My main project now is ‘The RecFeast’, a spoken word & music piece that I'm curating for Haringey Feast, which is a festival at Alexandra Palace on the 19th of November. This production involves 4 artists performing on a banquet style set. I am also organising our monthly open mics and ukulele workshops for children at The RecShop, alongside preparing for our next festival ‘The RecFest’ 2024. I also have a few of my own gigs coming up, which includes a show in Berlin on the 12th of December.
How does your work impact the music ecosystem of your city?
This is something that I ponder on frequently, as although I am aware of the recognition I have received, as an individual you are not always fully aware of the impact that you have on your surroundings, however, I truly believe that The RecordShop adds inclusivity into the music industry mix, as with any business, finances contribute to whether a business takes off or not, similarly to a musician’s career, financial backing and investment provides access into the performance space, the studio, artistic developmental process and we give this opportunity for free. This greatly impacts how your typical musician navigates through the music scene, as even till this day, the mainstream music scene is set up in a way that excludes your ‘average Joe’.
Do you have any milestones that you’d like to share?

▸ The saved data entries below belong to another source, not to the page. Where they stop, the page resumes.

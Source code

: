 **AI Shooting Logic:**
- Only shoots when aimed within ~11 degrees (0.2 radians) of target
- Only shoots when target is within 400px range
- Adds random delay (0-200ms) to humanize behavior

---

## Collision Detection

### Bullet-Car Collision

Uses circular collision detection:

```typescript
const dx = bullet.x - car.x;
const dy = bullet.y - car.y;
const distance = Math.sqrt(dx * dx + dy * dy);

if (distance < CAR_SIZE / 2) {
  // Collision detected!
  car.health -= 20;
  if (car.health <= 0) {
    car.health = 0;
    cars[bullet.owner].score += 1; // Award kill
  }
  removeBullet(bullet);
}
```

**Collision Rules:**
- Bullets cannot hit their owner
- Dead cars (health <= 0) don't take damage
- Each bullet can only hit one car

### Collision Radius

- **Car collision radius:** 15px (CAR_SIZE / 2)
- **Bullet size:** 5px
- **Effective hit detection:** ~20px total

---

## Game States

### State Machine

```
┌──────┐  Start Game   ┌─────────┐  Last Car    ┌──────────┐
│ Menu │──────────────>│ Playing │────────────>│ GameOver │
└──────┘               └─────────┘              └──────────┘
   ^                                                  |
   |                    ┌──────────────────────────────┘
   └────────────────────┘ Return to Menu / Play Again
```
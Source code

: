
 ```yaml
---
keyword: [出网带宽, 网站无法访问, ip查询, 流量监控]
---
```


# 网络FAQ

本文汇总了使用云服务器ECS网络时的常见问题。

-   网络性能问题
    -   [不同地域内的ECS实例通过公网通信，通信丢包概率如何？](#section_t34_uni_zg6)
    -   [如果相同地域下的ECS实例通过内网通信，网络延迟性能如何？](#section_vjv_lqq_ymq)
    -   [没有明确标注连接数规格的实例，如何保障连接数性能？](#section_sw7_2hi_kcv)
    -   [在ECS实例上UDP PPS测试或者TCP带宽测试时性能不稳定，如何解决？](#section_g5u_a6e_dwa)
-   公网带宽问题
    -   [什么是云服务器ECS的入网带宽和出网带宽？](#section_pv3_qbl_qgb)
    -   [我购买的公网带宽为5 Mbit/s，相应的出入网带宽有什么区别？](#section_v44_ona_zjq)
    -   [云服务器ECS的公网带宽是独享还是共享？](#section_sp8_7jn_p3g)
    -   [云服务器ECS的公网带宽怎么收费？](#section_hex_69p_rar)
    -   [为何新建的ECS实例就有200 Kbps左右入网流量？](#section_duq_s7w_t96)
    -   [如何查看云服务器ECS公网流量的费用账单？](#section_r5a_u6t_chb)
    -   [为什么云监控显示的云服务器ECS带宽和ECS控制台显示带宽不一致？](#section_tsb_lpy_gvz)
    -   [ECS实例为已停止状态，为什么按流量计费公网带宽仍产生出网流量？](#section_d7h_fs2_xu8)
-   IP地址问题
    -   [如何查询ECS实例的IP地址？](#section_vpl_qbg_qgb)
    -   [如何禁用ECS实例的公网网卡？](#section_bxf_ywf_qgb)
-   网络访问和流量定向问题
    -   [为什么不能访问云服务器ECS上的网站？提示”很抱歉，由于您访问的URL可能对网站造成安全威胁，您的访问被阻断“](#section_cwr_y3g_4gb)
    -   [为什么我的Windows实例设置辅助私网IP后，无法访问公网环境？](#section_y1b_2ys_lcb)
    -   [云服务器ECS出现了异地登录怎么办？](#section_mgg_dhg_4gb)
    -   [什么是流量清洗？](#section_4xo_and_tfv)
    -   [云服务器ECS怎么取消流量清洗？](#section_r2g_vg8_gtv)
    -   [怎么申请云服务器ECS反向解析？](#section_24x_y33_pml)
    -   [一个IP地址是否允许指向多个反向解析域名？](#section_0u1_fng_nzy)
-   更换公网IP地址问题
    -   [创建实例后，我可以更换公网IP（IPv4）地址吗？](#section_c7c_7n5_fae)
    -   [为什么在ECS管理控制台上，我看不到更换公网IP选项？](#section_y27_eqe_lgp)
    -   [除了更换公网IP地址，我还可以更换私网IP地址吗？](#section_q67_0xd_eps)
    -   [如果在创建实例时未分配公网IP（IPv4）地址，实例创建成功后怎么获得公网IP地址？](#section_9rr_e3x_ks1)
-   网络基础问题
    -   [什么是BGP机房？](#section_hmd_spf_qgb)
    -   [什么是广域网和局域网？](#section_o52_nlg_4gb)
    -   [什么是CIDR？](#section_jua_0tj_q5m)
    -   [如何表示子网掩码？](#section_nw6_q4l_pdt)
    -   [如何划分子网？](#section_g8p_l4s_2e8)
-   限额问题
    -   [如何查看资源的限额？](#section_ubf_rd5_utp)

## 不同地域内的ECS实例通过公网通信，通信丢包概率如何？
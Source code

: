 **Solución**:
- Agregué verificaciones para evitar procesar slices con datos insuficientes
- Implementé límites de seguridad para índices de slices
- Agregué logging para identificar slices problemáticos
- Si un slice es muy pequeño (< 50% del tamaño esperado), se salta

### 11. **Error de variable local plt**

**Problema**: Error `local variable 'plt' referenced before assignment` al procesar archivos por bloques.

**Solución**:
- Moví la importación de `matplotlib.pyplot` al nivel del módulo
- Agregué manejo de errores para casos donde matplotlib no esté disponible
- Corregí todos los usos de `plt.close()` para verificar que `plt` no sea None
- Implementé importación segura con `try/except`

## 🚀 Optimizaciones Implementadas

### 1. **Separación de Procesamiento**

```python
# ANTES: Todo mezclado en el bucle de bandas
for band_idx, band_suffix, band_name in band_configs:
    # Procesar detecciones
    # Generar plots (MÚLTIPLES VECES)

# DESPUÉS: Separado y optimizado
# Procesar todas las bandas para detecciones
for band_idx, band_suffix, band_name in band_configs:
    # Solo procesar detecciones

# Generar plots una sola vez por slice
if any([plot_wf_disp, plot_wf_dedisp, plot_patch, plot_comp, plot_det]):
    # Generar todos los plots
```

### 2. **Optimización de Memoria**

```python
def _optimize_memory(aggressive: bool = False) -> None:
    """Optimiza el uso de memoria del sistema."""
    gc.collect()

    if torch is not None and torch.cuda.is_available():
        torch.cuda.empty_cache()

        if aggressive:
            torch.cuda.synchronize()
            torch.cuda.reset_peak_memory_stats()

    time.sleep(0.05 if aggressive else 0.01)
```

Running my first festival this year, ‘The RecFest’ was an amazing project that really made me step up my game as the CEO, I knew it was going to be a challenge, which is why I as intentional with it, I wrote a proposal to the Arts Council England and thought about how I wanted it to look like, who would be involved, who would perform and what the outcomes would be. This truly exceeded my expectations and motivated me to think bigger.
What would you like to see discussed more regarding music cities topics?
A topic that has crossed my mind recently is inclusivity, as I am always working with people who are at the beginning of their music journey and reach a crossroad, usually to do with not having the ability to understand the music industry and the pathways available, from a systematic and societal perspective. These moments encourage me to use my platform to break down the walls that make industry seem detached from the reality of so many, as this is a matter that can be changed, but also requires more attention.
What do you think are the most pressing topics to address?
The different journeys and paths that musicians take to get to the same place.
What are the most interesting projects that you’ve come across lately using music to improve cities/places where people live?
Mission London is a new platform that offers free DJing courses for young people - they are based in Tottenham, which is where I started The RecordShop, it's very inspiring to see the emergence of platforms that are creating space for emerging talent and I know the right people will find these opportunities very beneficial. Also, I really like community radio stations, as they bring so many parts of the music scene together - the DJs, artists, entrepreneurs, producers and I can see an ecosystem forming where so much talent is crossing paths and progressing together.
About The RecordShop:
The RecsShop is a charitable organisation with a big mission – to enable young people who face barriers to access a safe space to support them with their personal, professional and educational needs. The RecordShop was set up in 2015 to offer music opportunities in areas such as recording music, workshops, events and work experience for 11-25 year olds. Today we’re a multi-purpose music space based inside The Mall (Wood Green). It's been operating for 8 years and have established a database of over 800 young people.